Pastor Brad began by drawing a construct for us in an attempt to make the abstract ideas in his message more comprehensible and tangible. He drew three circles, side by side from left to right on a sheet of large paper. The circles were not touching one another.

The first he labeled “Stable.” It refers to the stable orientation of our status quo situation, which is reliable and certain. The second circle was referred to as De-stable, and represents uncertainty and chaos.

He noted that there is anxiety in between these circles. We much prefer the safety of stability over the insecurity of change. Moving from the first circle to the next involves risk as we go from the known to the unknown.

People react in different ways to this transition. Many, instead of moving to the third circle, called Re-Orientaton, move back to the first circle where they felt secure and comfortable. This move backward is called the Doom Loop.

The message today, based on insights from Psalm 31, centered in part on this passage in verse 4: “Keep me from the trap that is set before me.” The Doom Loop is such a trap.

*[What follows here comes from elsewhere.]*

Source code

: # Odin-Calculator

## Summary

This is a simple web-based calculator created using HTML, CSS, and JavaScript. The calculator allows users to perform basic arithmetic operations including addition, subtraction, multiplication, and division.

The pastor then told a story about a couple who went on a balloon ride together with another couple The railings were lower than he expected and the experience of being a thousand feet in the air was both exhilarating and terrifying. Especially problematic was the apparent inexperience and background of the balloon pilot. His character and competence were to some extent questionable.

By way of contrast, for Christians, the character and competence of God are unquestionably reliable. The psalmist is able, therefore, to declare that he is “in the hands of Him who will not fail me.”

I want to go where God wants to lead. It involves change, risk, times of insecurity. But we can trust Him.

Paul, in the book of Acts, in response to the Spirit, changed his plans and went to Macedonia on one of his journeys. In addition to a change in where he went, he also had to change the normal pattern which he had developed in his missionary journeys. There was no synagogue in Philippi.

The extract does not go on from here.